YESTERDAY, WE FOUND London’s Charing Cross named for a bend in the River Thames and a cross honoring Eleanor, wife of England’s Edward I. We’d like to believe she’d rest in peace there as a centrepiece to a great city. But history suggests otherwise.

JCCJ and the Roundheads. Stuart kings, James VI/I, Charles I, Charles II, and James II/VII, reigned in 17th-century England, but not without a Roundhead interruption. The dual numbering accounts for their Scottish and English reigns.
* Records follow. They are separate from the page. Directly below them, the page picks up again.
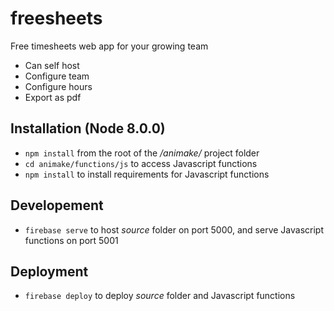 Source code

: # freesheets
Free timesheets web app for your growing team 

- Can self host
- Configure team
- Configure hours
- Export as pdf

Installation (Node 8.0.0)
-----
- `npm install` from the root of the _/animake/_ project folder
- `cd animake/functions/js` to access Javascript functions
- `npm install` to install requirements for Javascript functions

Developement
-----
- `firebase serve` to host _source_ folder on port 5000, and serve Javascript functions on port 5001

Deployment
-----
- `firebase deploy` to deploy _source_ folder and Javascript functions
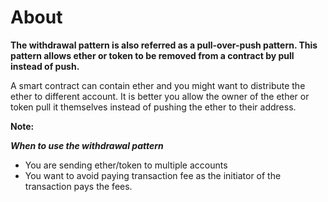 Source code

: 
# About

**The withdrawal pattern is also referred as a pull-over-push pattern. This pattern allows ether or token to be removed from a contract by pull instead of push.**

A smart contract can contain ether and you might want to distribute the ether to different account. It is better you allow the owner of the ether or token pull it themselves instead of pushing the ether to their address.

**Note:**

_**When to use the withdrawal pattern**_

- You are sending ether/token to multiple accounts
- You want to avoid paying transaction fee as the initiator of the transaction pays the fees.
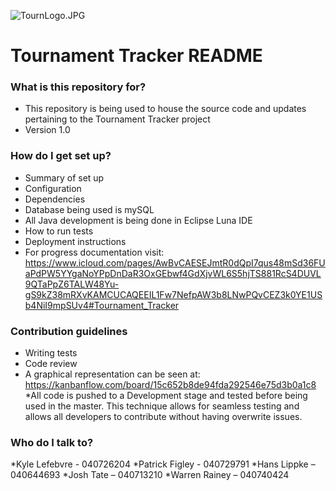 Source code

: ![TournLogo.JPG](https://bitbucket.org/repo/5eLaRr/images/1445101553-TournLogo.JPG)

# Tournament Tracker README #


### What is this repository for? ###

* This repository is being used to house the source code and updates pertaining to the Tournament Tracker project
* Version 1.0

### How do I get set up? ###

* Summary of set up
* Configuration
* Dependencies
* Database being used is mySQL
* All Java development is being done in Eclipse Luna IDE
* How to run tests
* Deployment instructions
* For progress documentation visit: https://www.icloud.com/pages/AwBvCAESEJmtR0dQpI7qus48mSd36FUaPdPW5YYgaNoYPpDnDaR3OxGEbwf4GdXjvWL6S5hjTS881RcS4DUVL9QTaPpZ6TALW48Yu-gS9kZ38mRXvKAMCUCAQEEIL1Fw7NefpAW3b8LNwPQvCEZ3k0YE1USb4NiI9mpSUv4#Tournament_Tracker

### Contribution guidelines ###

* Writing tests
* Code review
* A graphical representation can be seen at: https://kanbanflow.com/board/15c652b8de94fda292546e75d3b0a1c8
*All code is pushed to a Development stage and tested before being used in the master.
This technique allows for seamless testing and allows all developers to contribute without having overwrite issues.

### Who do I talk to? ###

*Kyle Lefebvre - 040726204
*Patrick Figley - 040729791
*Hans Lippke – 040644693
*Josh Tate – 040713210
*Warren Rainey – 040740424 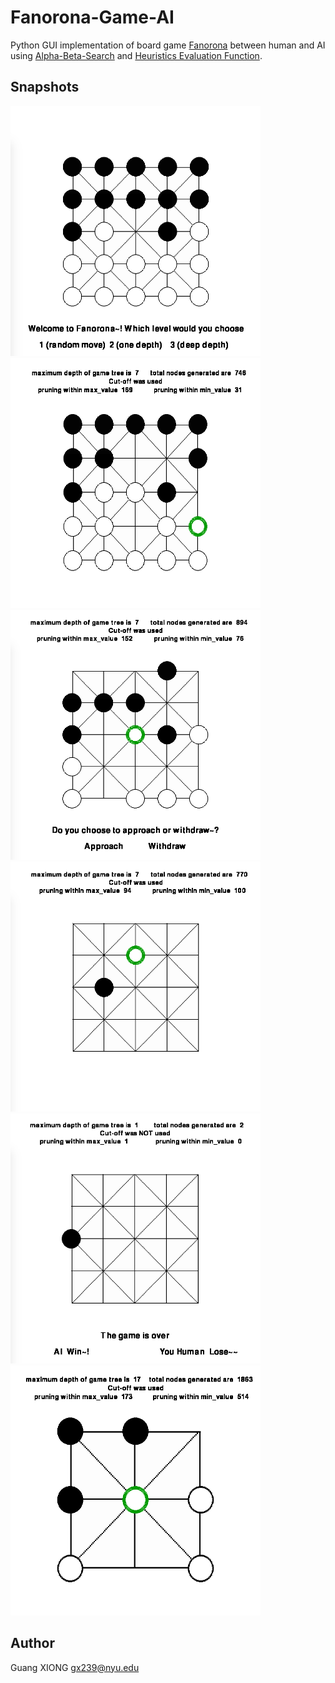 # Fanorona-Game-AI
Python GUI implementation of board game [Fanorona](http://en.wikipedia.org/wiki/Fanorona) between human and AI using [Alpha-Beta-Search](http://en.wikipedia.org/wiki/Alpha%E2%80%93beta_pruning) and [Heuristics Evaluation Function](http://en.wikipedia.org/wiki/Heuristic_%28computer_science%29).

## Snapshots
<img src="./snapshots/1.png" width="400px" height="400px" />
<img src="./snapshots/1-5.png" width="400px" height="400px" />
<br><img src="./snapshots/2.png" width="400px" height="400px" />
<img src="./snapshots/3.png" width="400px" height="400px" />
<br><img src="./snapshots/4.png" width="400px" height="400px" />
<img src="./snapshots/33.png" width="400px" height="400px" />


## Author<br>
Guang XIONG  gx239@nyu.edu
Since we’re discussing England here, let’s agree to call the JCCJ Js simply James I and II.

According to Wikipedia, James I “was strongly committed to a peace policy, and tried to avoid involvement in religious wars…. He was succeeded by his second son, Charles.”

Son Charles wasn’t so lucky

Charles I, 1600–1649, King of England, Scotland, and Ireland from 1625 until his execution in 1649. Portrait from the studio of Anthony van Dyck.

Oliver Cromwell and his Roundheads took over and had Charles I beheaded in 1649. While they were at it, they abolished the monarchy and had Charing Cross’s monument pulled down in 1643 and demolished in 1647.

Oliver Cromwell, 1599–1658, English politician; some say regicidal dictator, others say military dictator, others say a hero of liberty. Portrait by Samuel Cooper, 1656.

As I noted in “Oliver Cromwell—Puritan, Lord Protector, and a Real Piece of Work,” three years after Cromwell’s death in 1658, he was exhumed, chained, and beheaded by his ex-Protectees. 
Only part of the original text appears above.